▶ **Problem to solve**
Only the count is needed. Count the lines below with the word "其他类型可以操作多个实例Id" in them.

══ Excerpted records ══

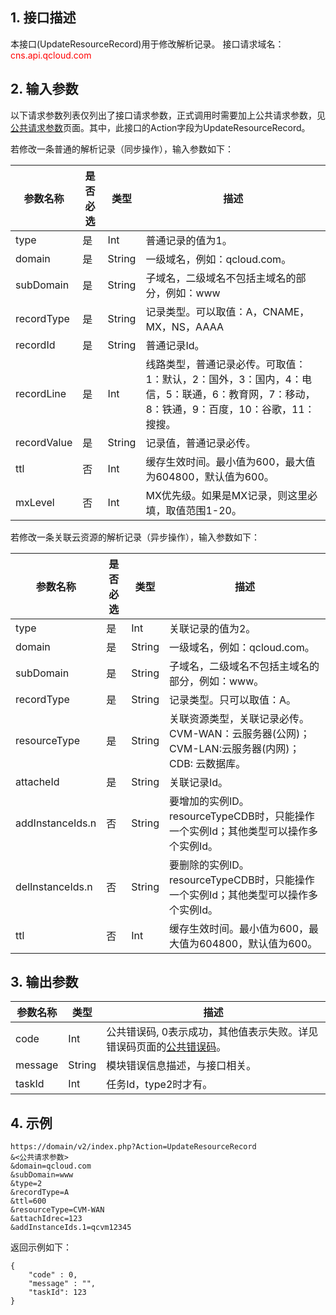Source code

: ## 1. 接口描述
本接口(UpdateResourceRecord)用于修改解析记录。
接口请求域名：<font style="color:red">cns.api.qcloud.com</font>

## 2. 输入参数
以下请求参数列表仅列出了接口请求参数，正式调用时需要加上公共请求参数，见<a href="/doc/api/372/4153" title="公共请求参数">公共请求参数</a>页面。其中，此接口的Action字段为UpdateResourceRecord。

若修改一条普通的解析记录（同步操作），输入参数如下：

| 参数名称 | 是否必选  | 类型 | 描述 | 
|---------|---------|---------|---------|
| type | 是 | Int | 普通记录的值为1。 |
| domain | 是 | String | 一级域名，例如：qcloud.com。 |
| subDomain |是 | String | 子域名，二级域名不包括主域名的部分，例如：www |
| recordType | 是 | String | 记录类型。可以取值：A，CNAME，MX，NS，AAAA |
| recordId | 是 | String | 普通记录Id。|
| recordLine | 是 | Int | 线路类型，普通记录必传。可取值：1：默认，2：国外，3：国内，4：电信，5：联通，6：教育网，7：移动，8：铁通，9：百度，10：谷歌，11：搜搜。 |
| recordValue | 是 | String | 记录值，普通记录必传。|
| ttl | 否 | Int | 缓存生效时间。最小值为600，最大值为604800，默认值为600。 |
| mxLevel | 否 | Int | MX优先级。如果是MX记录，则这里必填，取值范围1-20。|

若修改一条关联云资源的解析记录（异步操作），输入参数如下：

| 参数名称 | 是否必选  | 类型 | 描述 | 
|---------|---------|---------|---------|
| type | 是 | Int | 关联记录的值为2。|
| domain | 是 | String | 一级域名，例如：qcloud.com。|
| subDomain |是 | String | 子域名，二级域名不包括主域名的部分，例如：www。|
| recordType | 是 | String | 记录类型。只可以取值：A。|
| resourceType | 是 | String | 关联资源类型，关联记录必传。CVM-WAN：云服务器(公网)；CVM-LAN:云服务器(内网)；CDB: 云数据库。 |
| attacheId |是| String | 关联记录Id。|
| addInstanceIds.n | 否 | String |  要增加的实例ID。resourceTypeCDB时，只能操作一个实例Id；其他类型可以操作多个实例Id。|
| delInstanceIds.n | 否 | String |  要删除的实例ID。resourceTypeCDB时，只能操作一个实例Id；其他类型可以操作多个实例Id。|
| ttl | 否 | Int | 缓存生效时间。最小值为600，最大值为604800，默认值为600。|

## 3. 输出参数
| 参数名称 | 类型 | 描述 |
|---------|---------|---------|
| code | Int | 公共错误码, 0表示成功，其他值表示失败。详见错误码页面的<a href="https://www.qcloud.com/doc/api/372/%E9%94%99%E8%AF%AF%E7%A0%81#1.E3.80.81.E5.85.AC.E5.85.B1.E9.94.99.E8.AF.AF.E7.A0.81" title="公共错误码">公共错误码</a>。|
| message | String | 模块错误信息描述，与接口相关。|
| taskId | Int | 任务Id，type2时才有。| 

## 4. 示例
```
https://domain/v2/index.php?Action=UpdateResourceRecord
&<公共请求参数>
&domain=qcloud.com
&subDomain=www
&type=2
&recordType=A
&ttl=600
&resourceType=CVM-WAN
&attachIdrec=123
&addInstanceIds.1=qcvm12345
```
返回示例如下：
```
{
    "code" : 0,
    "message" : "",
    "taskId": 123
}
```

═══

▶ **Answer space**
2